While Turbine’s Lord of the Rings Online is without a doubt the most immersive of all Tolkien games, it is also dangerously perilous and can be mentally and financially draining, much like Frodo’s ring-bearer quest.
For the unfamiliar, The Lord of the Rings Online is a Massive Multiplayer Online Role Playing Game (MMORPG) designed around Tolkien’s Middle-Earth. LotRo stays faithful to Tolkien lore, but also takes its players to those Middle-Earth locations far beyond the scope of Tolkien’s popular works, like those rarely discussed northern regions once populated by great kings. For those better initiated with MMORPG standard operating procedure, LotRo is basically The Lord of the Rings themed World of Warcraft.
MMORPG fans will be please to know that LotRo isn’t an all-out WoW ripoff. The game does introduce several new elements to the online role playing game realm, like the ability to wear outfits over armor, and a fairly in-depth music system. On high graphics levels, LotR looks great, making it something that can easily compete with most of the MMORPG competition currently on the market. Furthermore, hardcore fans are bound to be pleased by the lore and role playing emphasis found on many of the game servers. On paper, LotRo is a “dream come true” for fans of both LotR and MMORPG’s. In reality, it suffers from two major shortcomings: wavering activity levels, and a frustrating “pay to progress” style formula.

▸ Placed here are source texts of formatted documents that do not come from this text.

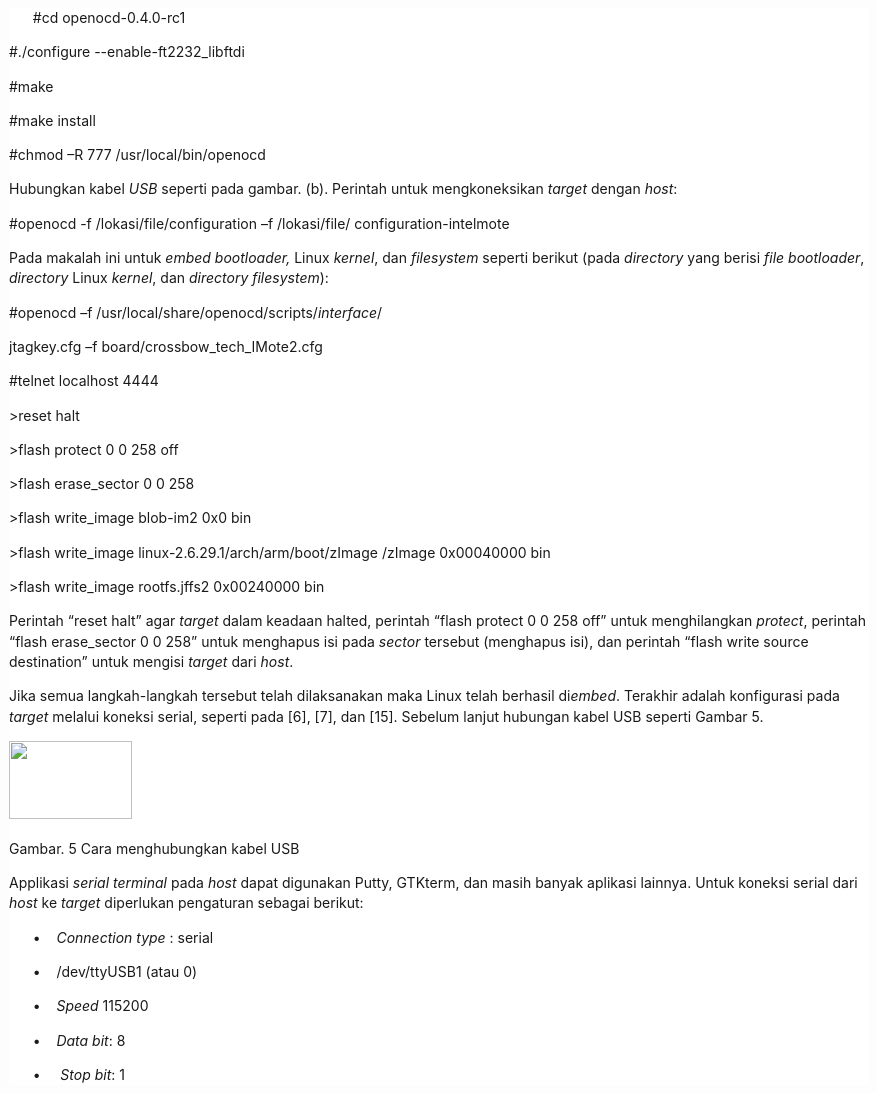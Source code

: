 <ul style="list-style:none;"><li>
<p><span class="font4">#cd openocd-0.4.0-rc1</span></p></li></ul>
<p><span class="font4">#./configure --enable-ft2232_libftdi</span></p>
<p><span class="font4">#make</span></p>
<p><span class="font4">#make install</span></p>
<p><span class="font4">#chmod –R 777 /usr/local/bin/openocd</span></p>
<p><span class="font6">Hubungkan kabel </span><span class="font6" style="font-style:italic;">USB</span><span class="font6"> seperti pada gambar. (b). Perintah untuk mengkoneksikan </span><span class="font6" style="font-style:italic;">target</span><span class="font6"> dengan </span><span class="font6" style="font-style:italic;">host</span><span class="font6">:</span></p>
<p><span class="font4">#openocd -f /lokasi/file/configuration –f /lokasi/file/ configuration-intelmote</span></p>
<p><span class="font6">Pada makalah ini untuk </span><span class="font6" style="font-style:italic;">embed bootloader,</span><span class="font6"> Linux </span><span class="font6" style="font-style:italic;">kernel</span><span class="font6">, dan </span><span class="font6" style="font-style:italic;">filesystem</span><span class="font6"> seperti berikut (pada </span><span class="font6" style="font-style:italic;">directory</span><span class="font6"> yang berisi </span><span class="font6" style="font-style:italic;">file bootloader</span><span class="font6">, </span><span class="font6" style="font-style:italic;">directory</span><span class="font6"> Linux </span><span class="font6" style="font-style:italic;">kernel</span><span class="font6">, dan </span><span class="font6" style="font-style:italic;">directory filesystem</span><span class="font6">):</span></p>
<p><span class="font4">#openocd –f /usr/local/share/openocd/scripts/</span><span class="font4" style="font-style:italic;">interface</span><span class="font4">/</span></p>
<p><span class="font4">jtagkey.cfg –f board/crossbow_tech_IMote2.cfg</span></p>
<p><span class="font4">#telnet localhost 4444</span></p>
<p><span class="font4">&gt;reset halt</span></p>
<p><span class="font4">&gt;flash protect 0 0 258 off</span></p>
<p><span class="font4">&gt;flash erase_sector 0 0 258</span></p>
<p><span class="font4">&gt;flash write_image blob-im2 0x0 bin</span></p>
<p><span class="font4">&gt;flash write_image linux-2.6.29.1/arch/arm/boot/zImage /zImage 0x00040000 bin</span></p>
<p><span class="font4">&gt;flash write_image rootfs.jffs2 0x00240000 bin</span></p>
<p><span class="font6">Perintah “reset halt” agar </span><span class="font6" style="font-style:italic;">target</span><span class="font6"> dalam keadaan halted, perintah “flash protect 0 0 258 off” untuk menghilangkan </span><span class="font6" style="font-style:italic;">protect</span><span class="font6">, perintah “flash erase_sector 0 0 258” untuk menghapus isi pada </span><span class="font6" style="font-style:italic;">sector</span><span class="font6"> tersebut (menghapus isi), dan perintah “flash write source destination” untuk mengisi </span><span class="font6" style="font-style:italic;">target</span><span class="font6"> dari </span><span class="font6" style="font-style:italic;">host</span><span class="font6">.</span></p>
<p><span class="font6">Jika semua langkah-langkah tersebut telah dilaksanakan maka Linux telah berhasil di</span><span class="font6" style="font-style:italic;">embed</span><span class="font6">. Terakhir adalah konfigurasi pada </span><span class="font6" style="font-style:italic;">target</span><span class="font6"> melalui koneksi serial, seperti pada [6], [7], dan [15]. Sebelum lanjut hubungan kabel USB seperti Gambar 5.</span></p><img src="https://jurnal.harianregional.com/media/7259-8.jpg" alt="" style="width:92pt;height:59pt;">
<p><span class="font4">Gambar. 5 Cara menghubungkan kabel USB</span></p>
<p><span class="font6">Applikasi </span><span class="font6" style="font-style:italic;">serial terminal</span><span class="font6"> pada </span><span class="font6" style="font-style:italic;">host</span><span class="font6"> dapat digunakan Putty, GTKterm, dan masih banyak aplikasi lainnya. Untuk koneksi serial dari </span><span class="font6" style="font-style:italic;">host</span><span class="font6"> ke </span><span class="font6" style="font-style:italic;">target</span><span class="font6"> diperlukan pengaturan sebagai berikut:</span></p>
<ul style="list-style:none;"><li>
<p><span class="font0">•</span><span class="font4" style="font-style:italic;"> &nbsp;&nbsp;&nbsp;Connection type</span><span class="font4"> : serial</span></p></li>
<li>
<p><span class="font0">•</span><span class="font4"> &nbsp;&nbsp;&nbsp;/dev/ttyUSB1 (atau 0)</span></p></li>
<li>
<p><span class="font0">•</span><span class="font4" style="font-style:italic;"> &nbsp;&nbsp;&nbsp;Speed</span><span class="font4"> 115200</span></p></li>
<li>
<p><span class="font0">• &nbsp;&nbsp;&nbsp;</span><span class="font4" style="font-style:italic;">Data bit</span><span class="font4">: 8</span></p></li>
<li>
<p><span class="font0">• &nbsp;&nbsp;&nbsp;&nbsp;</span><span class="font4" style="font-style:italic;">Stop bit</span><span class="font4">: 1</span></p></li>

The Lord of the Rings Online hooks players with a generous free-to-play system that, for the first 20-30 levels (around 20-30 hrs of gameplay), seems to be all inclusive. There’s a nice mix of “Epic” storyline quests and side quests, which give the player the illusion of a massive, free-to-play world. The problem is, while the storyline quests never end, the side-quests do, which leaves unsubscribed players with a massive—and empty—world to explore, just as they’ve likely grown addicted to the game and attached to their characters.

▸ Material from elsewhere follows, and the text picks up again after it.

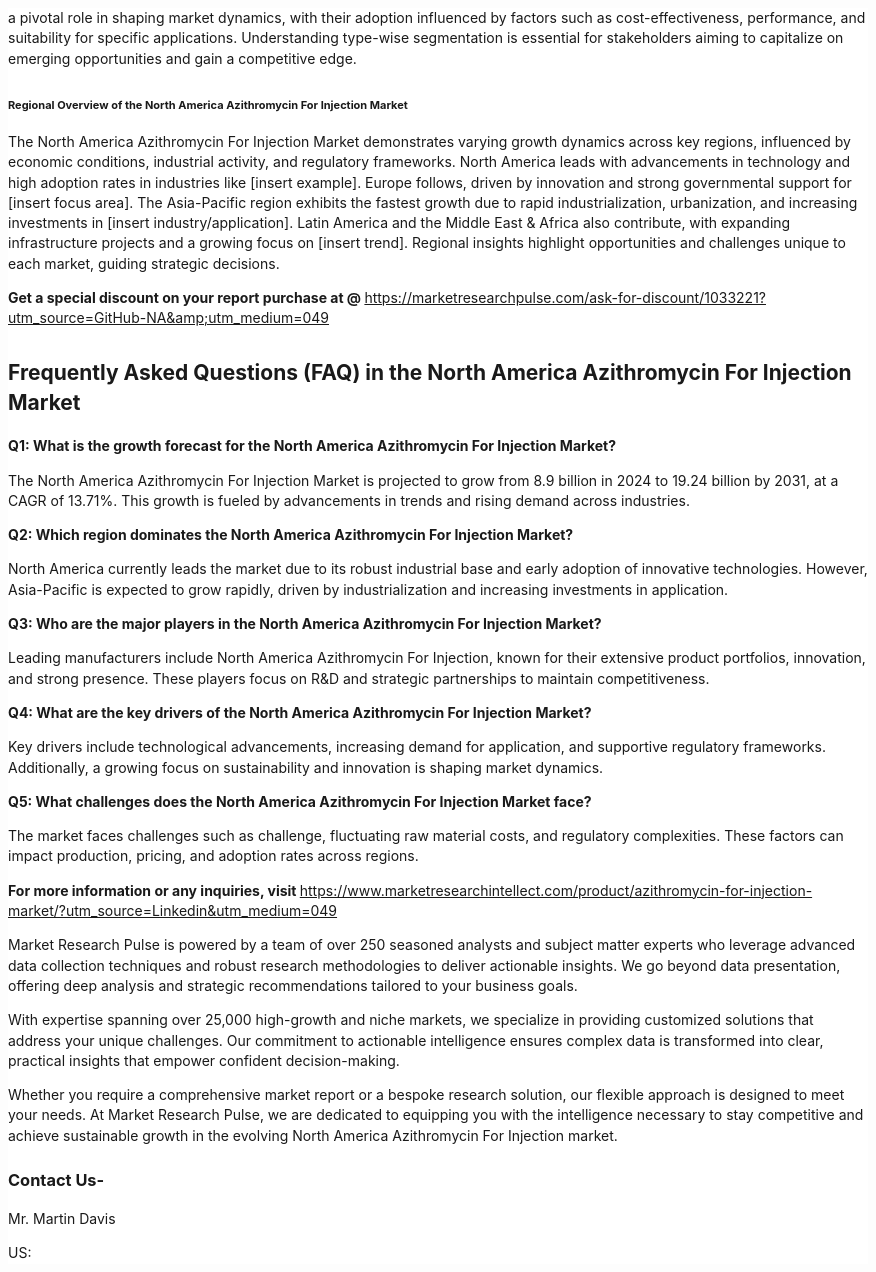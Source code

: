 a pivotal role in shaping market dynamics, with their adoption influenced by factors such as cost-effectiveness, performance, and suitability for specific applications. Understanding type-wise segmentation is essential for stakeholders aiming to capitalize on emerging opportunities and gain a competitive edge.</p></div></div></div></div><h3><span style="font-size: 11px;">Regional Overview of the North America Azithromycin For Injection Market</span></h3><div class="flex max-w-full flex-col flex-grow"><div class="min-h-8 text-message flex w-full flex-col items-end gap-2 whitespace-normal break-words [.text-message+&amp;]:mt-5" dir="auto" data-message-author-role="assistant" data-message-id="e9038762-ce64-4e30-91c9-9bd413514231" data-message-model-slug="gpt-4o-mini"><div class="flex w-full flex-col gap-1 empty:hidden first:pt-[3px]"><div class="markdown prose w-full break-words dark:prose-invert light"><p>The North America Azithromycin For Injection Market demonstrates varying growth dynamics across key regions, influenced by economic conditions, industrial activity, and regulatory frameworks. North America leads with advancements in technology and high adoption rates in industries like [insert example]. Europe follows, driven by innovation and strong governmental support for [insert focus area]. The Asia-Pacific region exhibits the fastest growth due to rapid industrialization, urbanization, and increasing investments in [insert industry/application]. Latin America and the Middle East &amp; Africa also contribute, with expanding infrastructure projects and a growing focus on [insert trend]. Regional insights highlight opportunities and challenges unique to each market, guiding strategic decisions.</p></div></div></div></div><p><strong>Get a special discount on your report purchase at @ </strong><a href="https://marketresearchpulse.com/ask-for-discount/1033221?utm_source=GitHub-NA&amp;utm_medium=049">https://marketresearchpulse.com/ask-for-discount/1033221?utm_source=GitHub-NA&amp;utm_medium=049</a></p><h2>Frequently Asked Questions (FAQ) in the North America Azithromycin For Injection Market</h2><p><strong>Q1: What is the growth forecast for the North America Azithromycin For Injection Market?</strong></p><p>The North America Azithromycin For Injection Market is projected to grow from 8.9 billion in 2024 to 19.24 billion by 2031, at a CAGR of 13.71%. This growth is fueled by advancements in trends and rising demand across industries.</p><p><strong>Q2: Which region dominates the North America Azithromycin For Injection Market?</strong></p><p>North America currently leads the market due to its robust industrial base and early adoption of innovative technologies. However, Asia-Pacific is expected to grow rapidly, driven by industrialization and increasing investments in application.</p><p><strong>Q3: Who are the major players in the North America Azithromycin For Injection Market?</strong></p><p>Leading manufacturers include North America Azithromycin For Injection, known for their extensive product portfolios, innovation, and strong presence. These players focus on R&amp;D and strategic partnerships to maintain competitiveness.</p><p><strong>Q4: What are the key drivers of the North America Azithromycin For Injection Market?</strong></p><p>Key drivers include technological advancements, increasing demand for application, and supportive regulatory frameworks. Additionally, a growing focus on sustainability and innovation is shaping market dynamics.</p><p><strong>Q5: What challenges does the North America Azithromycin For Injection Market face?</strong></p><p>The market faces challenges such as challenge, fluctuating raw material costs, and regulatory complexities. These factors can impact production, pricing, and adoption rates across regions.</p><p><strong>For more information or any inquiries, visit&nbsp;</strong><a href="https://www.marketresearchintellect.com/product/azithromycin-for-injection-market/?utm_source=Linkedin&utm_medium=049">https://www.marketresearchintellect.com/product/azithromycin-for-injection-market/?utm_source=Linkedin&utm_medium=049</a></p><p>Market Research Pulse is powered by a team of over 250 seasoned analysts and subject matter experts who leverage advanced data collection techniques and robust research methodologies to deliver actionable insights. We go beyond data presentation, offering deep analysis and strategic recommendations tailored to your business goals.</p><p>With expertise spanning over 25,000 high-growth and niche markets, we specialize in providing customized solutions that address your unique challenges. Our commitment to actionable intelligence ensures complex data is transformed into clear, practical insights that empower confident decision-making.</p><p>Whether you require a comprehensive market report or a bespoke research solution, our flexible approach is designed to meet your needs. At Market Research Pulse, we are dedicated to equipping you with the intelligence necessary to stay competitive and achieve sustainable growth in the evolving North America Azithromycin For Injection market.</p><h3><strong>Contact Us-</strong></h3><p>Mr. Martin Davis</p><p>US:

In theory, players can continue to grind and complete Epic Quests to advance through LotRo’s storyline. In reality, that is too mundane for even the most ardent MMORPG players, and an alternative path must be taken. Turbine offers players several options: Players can subscribe for $9.99 per month, and open up all content included in the original game before the release of expansions, which will take players to level 55 or so. Players can also pay one-time fees to open new locations permanently. Finally, players can grind out in-game “Turbine Points” to open these locations up without paying cash; the only truly free way of playing the game, and by far the most grueling.

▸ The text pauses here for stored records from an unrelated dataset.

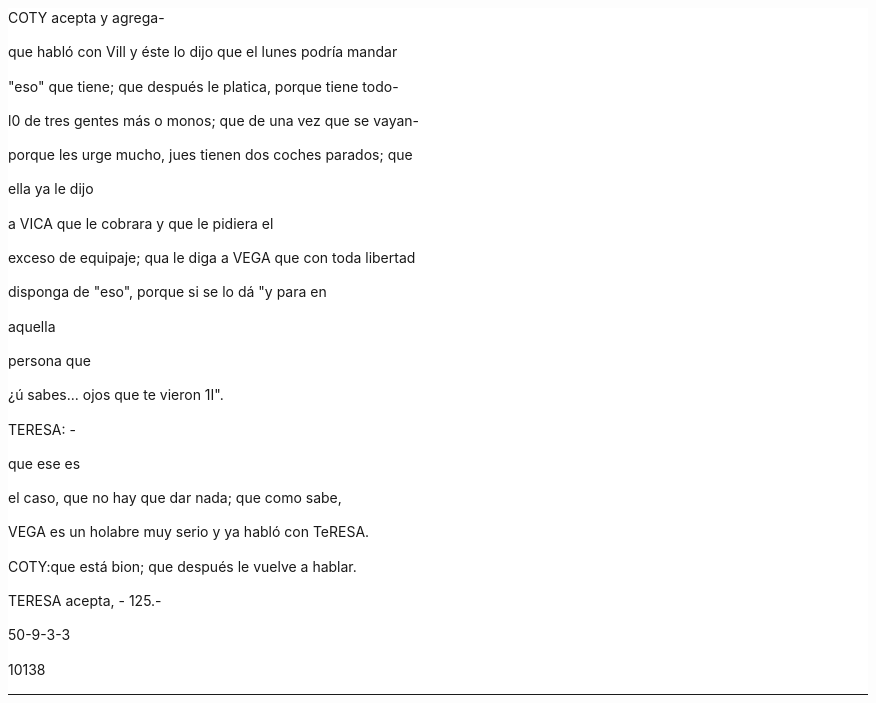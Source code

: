 COTY acepta y agrega-

que habló con Vill y éste lo dijo que el lunes podría mandar

"eso" que tiene; que después le platica, porque tiene todo-

l0 de tres gentes más o monos; que de una vez que se vayan-

porque les urge mucho, jues tienen dos coches parados; que

ella ya le dijo

a VICA que le cobrara y que le pidiera el

exceso de equipaje; qua le diga a VEGA que con toda libertad

disponga de "eso", porque si se lo dá "y para en

aquella

persona que

¿ú sabes... ojos que te vieron 1I".

TERESA: -

que ese es

el caso, que no hay que dar nada; que como sabe,

VEGA es un holabre muy serio y ya habló con TeRESA.

COTY:que está bion; que después le vuelve a hablar.

TERESA acepta, - 125.-

50-9-3-3

10138

---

That sounds nice, but there’s a really big problem. Turbine’s The Lord of the Rings Online is an ever-dwindling community that relies on increasingly expensive expansion packages to make profits. So, think of it this way: while $10-20 bucks and lots of free time can get you through 50 percent of the game within a few months, getting to the endgame requires you purchase quest packs and expansions beyond the original game content which can cost much, much more. The latest expansion pack, Riders of Rohan, cost around $50 for its cheapest version, and so far Turbine has only taken us halfway to Mordor. In the long run, who knows what it’s going to cost to get your character to Sauron’s Black Gates?.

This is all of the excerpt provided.